The Foumban Royal Palace is a historical building in the city of Foumban, capital of Noun. It is the seat of the Kingdom of Bamum, where the Chief-Superior of the peoples of the valley of the East bank of the Noun resides.

The royal palace of Foumban, where the king of the Bamum still resides today, was built in 1917. The Palace Museum tells the history of the dynasty of the Bamum kings from 1394 to the present day, with information on the most famous of the Bamum kings, Ibrahim Njoya, who died in 1933 and who created a writing system at the end of the 19th century called Bamum script.

The King Palace Story

The Royal Palace of Foumban is one of the oldest still standing structures in the history of the African continent, located in the town of Foumban, within the West Region of the Republic of Cameroon.
Throughout the history, there were only Sultans, who are Kings, living in the interesting Palace, the earliest one dating from 14th century.
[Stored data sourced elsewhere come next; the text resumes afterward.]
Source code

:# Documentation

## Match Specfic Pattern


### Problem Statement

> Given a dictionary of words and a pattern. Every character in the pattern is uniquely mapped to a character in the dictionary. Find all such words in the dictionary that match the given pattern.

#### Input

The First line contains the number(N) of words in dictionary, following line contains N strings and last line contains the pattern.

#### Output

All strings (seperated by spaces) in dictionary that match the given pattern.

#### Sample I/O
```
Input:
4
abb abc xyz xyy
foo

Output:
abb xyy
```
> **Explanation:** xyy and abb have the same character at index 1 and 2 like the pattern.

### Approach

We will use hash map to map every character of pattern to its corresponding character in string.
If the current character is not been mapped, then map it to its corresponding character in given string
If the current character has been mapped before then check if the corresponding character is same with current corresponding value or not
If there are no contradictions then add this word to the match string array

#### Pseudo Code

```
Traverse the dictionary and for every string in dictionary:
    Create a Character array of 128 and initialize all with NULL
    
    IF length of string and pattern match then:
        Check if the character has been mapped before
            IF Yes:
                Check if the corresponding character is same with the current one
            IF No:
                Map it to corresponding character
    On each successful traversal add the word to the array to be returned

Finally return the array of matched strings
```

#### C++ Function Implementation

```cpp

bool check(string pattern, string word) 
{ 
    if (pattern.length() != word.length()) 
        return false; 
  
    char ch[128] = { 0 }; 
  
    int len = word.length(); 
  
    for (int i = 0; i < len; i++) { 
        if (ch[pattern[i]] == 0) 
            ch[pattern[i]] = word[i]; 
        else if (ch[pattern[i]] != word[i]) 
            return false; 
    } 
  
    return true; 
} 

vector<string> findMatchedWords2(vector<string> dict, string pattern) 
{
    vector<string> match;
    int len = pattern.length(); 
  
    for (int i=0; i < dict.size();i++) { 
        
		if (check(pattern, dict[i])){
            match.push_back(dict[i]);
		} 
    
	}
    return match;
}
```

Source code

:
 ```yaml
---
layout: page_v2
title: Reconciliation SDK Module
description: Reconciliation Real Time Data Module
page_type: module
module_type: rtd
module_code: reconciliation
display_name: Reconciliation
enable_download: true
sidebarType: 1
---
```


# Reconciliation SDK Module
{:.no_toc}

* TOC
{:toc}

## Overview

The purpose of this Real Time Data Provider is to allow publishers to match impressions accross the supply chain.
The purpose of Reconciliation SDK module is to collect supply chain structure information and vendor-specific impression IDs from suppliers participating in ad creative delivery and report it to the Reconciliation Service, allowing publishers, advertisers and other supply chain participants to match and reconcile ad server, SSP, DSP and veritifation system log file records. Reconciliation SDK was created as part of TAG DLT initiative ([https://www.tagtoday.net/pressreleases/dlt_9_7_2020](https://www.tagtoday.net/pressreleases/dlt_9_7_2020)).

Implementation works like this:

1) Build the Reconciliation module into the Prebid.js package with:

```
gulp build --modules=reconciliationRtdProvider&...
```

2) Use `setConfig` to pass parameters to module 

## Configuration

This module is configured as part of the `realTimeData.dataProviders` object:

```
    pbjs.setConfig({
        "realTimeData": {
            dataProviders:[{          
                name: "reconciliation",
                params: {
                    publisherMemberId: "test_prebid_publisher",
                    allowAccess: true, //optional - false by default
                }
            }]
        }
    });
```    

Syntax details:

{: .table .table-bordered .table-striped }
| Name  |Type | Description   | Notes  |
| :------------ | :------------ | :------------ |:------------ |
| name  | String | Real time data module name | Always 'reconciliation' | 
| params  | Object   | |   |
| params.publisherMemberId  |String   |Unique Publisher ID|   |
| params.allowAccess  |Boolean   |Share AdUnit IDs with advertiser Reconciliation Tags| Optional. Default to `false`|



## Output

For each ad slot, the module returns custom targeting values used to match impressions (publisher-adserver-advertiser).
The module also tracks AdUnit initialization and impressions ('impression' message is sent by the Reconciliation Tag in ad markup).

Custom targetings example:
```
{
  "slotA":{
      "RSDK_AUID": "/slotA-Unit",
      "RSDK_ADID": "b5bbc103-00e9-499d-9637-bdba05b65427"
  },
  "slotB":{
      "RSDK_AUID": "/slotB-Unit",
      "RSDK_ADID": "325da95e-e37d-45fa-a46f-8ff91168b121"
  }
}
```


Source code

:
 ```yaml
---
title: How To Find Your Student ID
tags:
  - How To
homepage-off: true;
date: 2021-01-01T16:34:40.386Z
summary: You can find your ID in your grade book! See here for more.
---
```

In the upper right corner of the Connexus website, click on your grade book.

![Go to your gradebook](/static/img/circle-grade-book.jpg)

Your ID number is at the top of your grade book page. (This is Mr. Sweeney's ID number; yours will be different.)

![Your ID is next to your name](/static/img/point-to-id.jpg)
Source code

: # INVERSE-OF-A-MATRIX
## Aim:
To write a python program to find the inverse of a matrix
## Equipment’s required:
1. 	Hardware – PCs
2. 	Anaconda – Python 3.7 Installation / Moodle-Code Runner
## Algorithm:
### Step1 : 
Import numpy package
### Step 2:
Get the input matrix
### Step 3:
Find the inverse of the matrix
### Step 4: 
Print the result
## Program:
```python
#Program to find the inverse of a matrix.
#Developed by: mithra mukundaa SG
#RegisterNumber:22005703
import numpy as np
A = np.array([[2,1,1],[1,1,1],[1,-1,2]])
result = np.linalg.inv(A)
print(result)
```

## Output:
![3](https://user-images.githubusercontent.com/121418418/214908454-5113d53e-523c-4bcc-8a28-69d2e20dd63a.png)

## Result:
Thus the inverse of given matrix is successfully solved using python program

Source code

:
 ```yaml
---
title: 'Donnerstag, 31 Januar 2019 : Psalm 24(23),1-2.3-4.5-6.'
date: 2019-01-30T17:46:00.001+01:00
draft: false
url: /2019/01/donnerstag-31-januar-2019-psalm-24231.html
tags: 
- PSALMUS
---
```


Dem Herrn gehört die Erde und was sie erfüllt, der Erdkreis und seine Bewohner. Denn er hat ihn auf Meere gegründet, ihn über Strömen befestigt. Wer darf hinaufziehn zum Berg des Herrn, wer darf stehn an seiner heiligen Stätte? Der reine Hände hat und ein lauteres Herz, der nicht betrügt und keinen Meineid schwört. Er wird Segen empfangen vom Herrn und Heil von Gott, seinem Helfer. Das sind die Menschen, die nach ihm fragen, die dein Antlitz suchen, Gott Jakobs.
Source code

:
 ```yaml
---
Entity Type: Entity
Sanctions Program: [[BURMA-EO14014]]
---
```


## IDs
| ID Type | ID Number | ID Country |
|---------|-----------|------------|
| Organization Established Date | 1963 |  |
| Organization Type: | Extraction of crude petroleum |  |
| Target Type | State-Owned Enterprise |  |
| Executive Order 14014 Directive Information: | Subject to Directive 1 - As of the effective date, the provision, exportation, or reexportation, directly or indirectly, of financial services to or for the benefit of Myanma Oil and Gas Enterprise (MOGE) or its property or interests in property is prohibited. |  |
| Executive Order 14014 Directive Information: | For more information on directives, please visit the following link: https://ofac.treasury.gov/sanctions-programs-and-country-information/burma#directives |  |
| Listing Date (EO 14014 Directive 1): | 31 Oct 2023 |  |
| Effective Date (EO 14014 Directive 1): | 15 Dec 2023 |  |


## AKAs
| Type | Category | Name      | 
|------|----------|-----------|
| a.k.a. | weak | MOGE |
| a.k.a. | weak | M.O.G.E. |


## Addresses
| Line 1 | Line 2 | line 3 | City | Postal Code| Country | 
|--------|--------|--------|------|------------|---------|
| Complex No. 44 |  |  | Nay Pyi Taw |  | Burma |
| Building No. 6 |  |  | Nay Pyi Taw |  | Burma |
Built during the reign of the Kingdom of Bamum, which was a pre-colonial West African state, nowadays still serves as a seat for the Sultan who is the 19th ruler of the Bamoun Dynasty.
Due to the importance the building has, in 1917 the Royal Palace of Foumban was renovated after which the belongings of the Sultan were arranged and kept within the palace’s grounds as a tourist attraction.
Some of the major important things found in the palace include a multitude of royal gowns, arms, musical instruments, statues, jewellery, masks and colorful bead-covered thrones carved in the shapes of the men who sat on them and seat of power for the Bamoun people.
Nevertheless, the palace is notable for the red natural brick used for the construction of the palace which features three floors. There was a fire in 1913 which burned down the palace, and the then-King Njoya ordered for a new one to be build, with the same design, finishing it in 1922.
Basically what was built then we see today, where in front of the building there is a small hexagon fountain surrounded with flowers and plants, where as next to it there is an equestrian statue of one of the sultans that once ruled the Kingdom.
The entrance is a turret tower with rounded sloped roof, which has tympanum terrace, and there are additional turrets on the left and right corners of the palace, with other entrances to the building. There are two long arched terraces on the ground and first floor, however, the second floor is enclosed with ox-eye-looking windows, finishing with the roof on which two gablets can be found.
Definitely serving as an enormous monument for pre-colonial Africa, it is one of the most interesting landmarks of Foumban, which deserves better attention.